Com o crescimento dos “ecologicamente conscientes” na Holanda, o projeto de Sterksel é um raro exemplo dos novos esforços que visam mitigar as pesadas emissões de gases por parte dos animais. Mas muito mais precisa ser feito, dizem cientistas, porque mais e mais pessoas estão comendo carne vermelha ao redor do mundo.
O que fazer com as emissões das fazendas é um dos principais problemas que vem sendo discutido nesta e na próxima semana quando os ministros do Meio Ambiente de 187 nações irão se reunir em Poznan, Polônia, para discutir um novo acordo para combater o aquecimento global. Ao divulgarem as emissões de gás do último mês, as autoridades das Nações Unidas apontaram a agricultura e o transporte como os dois setores mais “problemáticos”.
“Essa é uma área que foi largamente negligenciada”, disse Dr. Rajendra Pachauri, comandante do Painel Intergovernamental sobre Mudanças Climáticas das Nações Unidas, vencedor do prêmio Nobel. Ele disse que as pessoas deveriam comer menos carne para controlar a emissão de carbono. “Nós não trabalhamos para conter as emissões da agricultura.”
Vilões
Os trilhões de animais nas fazendas ao redor do mundo geram 18% das emissões que estão aumentando as temperaturas globais, de acordo com estimativas da ONU. Mais ainda que carros, ônibus e aviões.
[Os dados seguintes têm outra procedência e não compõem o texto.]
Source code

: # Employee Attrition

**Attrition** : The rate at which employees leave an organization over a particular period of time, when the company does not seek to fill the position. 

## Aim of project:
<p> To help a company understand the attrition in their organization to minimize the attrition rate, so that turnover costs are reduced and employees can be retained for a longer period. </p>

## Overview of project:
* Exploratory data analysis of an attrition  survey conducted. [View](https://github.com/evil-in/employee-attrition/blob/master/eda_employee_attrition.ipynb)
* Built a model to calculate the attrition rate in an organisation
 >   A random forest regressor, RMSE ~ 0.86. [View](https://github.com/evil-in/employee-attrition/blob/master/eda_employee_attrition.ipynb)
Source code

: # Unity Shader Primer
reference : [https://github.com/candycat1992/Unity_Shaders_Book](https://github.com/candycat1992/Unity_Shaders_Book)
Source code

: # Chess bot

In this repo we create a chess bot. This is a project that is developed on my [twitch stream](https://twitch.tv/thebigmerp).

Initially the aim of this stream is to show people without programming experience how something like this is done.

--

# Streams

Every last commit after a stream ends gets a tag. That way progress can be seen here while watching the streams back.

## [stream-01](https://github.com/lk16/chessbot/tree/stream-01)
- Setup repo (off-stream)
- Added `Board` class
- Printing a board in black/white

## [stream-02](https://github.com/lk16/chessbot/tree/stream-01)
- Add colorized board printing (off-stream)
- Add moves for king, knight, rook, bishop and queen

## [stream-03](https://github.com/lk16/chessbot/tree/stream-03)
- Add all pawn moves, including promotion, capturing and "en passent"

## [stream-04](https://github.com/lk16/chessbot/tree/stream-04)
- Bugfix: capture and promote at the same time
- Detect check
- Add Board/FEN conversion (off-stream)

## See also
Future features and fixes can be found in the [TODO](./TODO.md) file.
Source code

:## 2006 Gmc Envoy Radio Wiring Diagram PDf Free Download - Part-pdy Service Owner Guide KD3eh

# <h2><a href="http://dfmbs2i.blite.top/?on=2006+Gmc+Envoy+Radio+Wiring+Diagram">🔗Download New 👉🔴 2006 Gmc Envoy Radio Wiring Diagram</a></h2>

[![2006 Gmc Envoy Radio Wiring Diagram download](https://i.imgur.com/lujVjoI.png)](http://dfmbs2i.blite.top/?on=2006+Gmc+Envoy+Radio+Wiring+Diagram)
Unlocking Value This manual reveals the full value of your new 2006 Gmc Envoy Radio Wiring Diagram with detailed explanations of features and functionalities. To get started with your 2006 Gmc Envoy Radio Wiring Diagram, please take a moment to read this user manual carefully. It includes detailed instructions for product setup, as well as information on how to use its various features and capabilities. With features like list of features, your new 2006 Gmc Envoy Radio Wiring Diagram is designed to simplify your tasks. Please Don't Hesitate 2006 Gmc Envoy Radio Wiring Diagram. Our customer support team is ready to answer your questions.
Mas diferentemente das outras indústrias, como as de cimento e de energia, que estão sendo pressionadas para se tornarem mais “verdes”, as fazendas estão apenas começando a ficar sob o olhar atento dos políticos, fazendeiros e cientistas escaldos para desenvolver soluções.
As medidas de alta tecnologia incluem o projeto da fazenda holandesa, chamada “captura de metano” assim como o desenvolvimento de rações que façam com que as vacas emitam menos metano. A Califórnia já está trabalhando em um programa para encorajar fazendas de porco e laticínios como a de Sterksel.
Outras propostas incluem de tudo, desde convencer os consumidores a comerem menos carne até implantar os chamados “impostos do pecado” nas carnes de porco e de vaca. No ano que vem, a Suíça vai começar a rotular os produtos alimentícios para que os consumidores possam saber o impacto da carne bovina no meio ambiente, em comparação com a carne de frango e peru, por exemplo.
“Claro que para o meio ambiente é melhor comer feijão e não carne, mas se você quiser comer um bife no Ano Novo, você saberá qual bife comprar”, disse Claes.
Consumo crescente
Mas essas propostas iniciais são parte de um assombroso jogo. Em grandes países em desenvolvimento como a China, Índia e o Brasil, o consumo de carne vermelha cresceu 33% na última década. E é previsto que o consumo global dobre entre 2000 e 2050. Enquanto a economia global deverá diminuir momentaneamente o apetite mundial por carne, é provável que não reverta a tendência de crescimento do consumo.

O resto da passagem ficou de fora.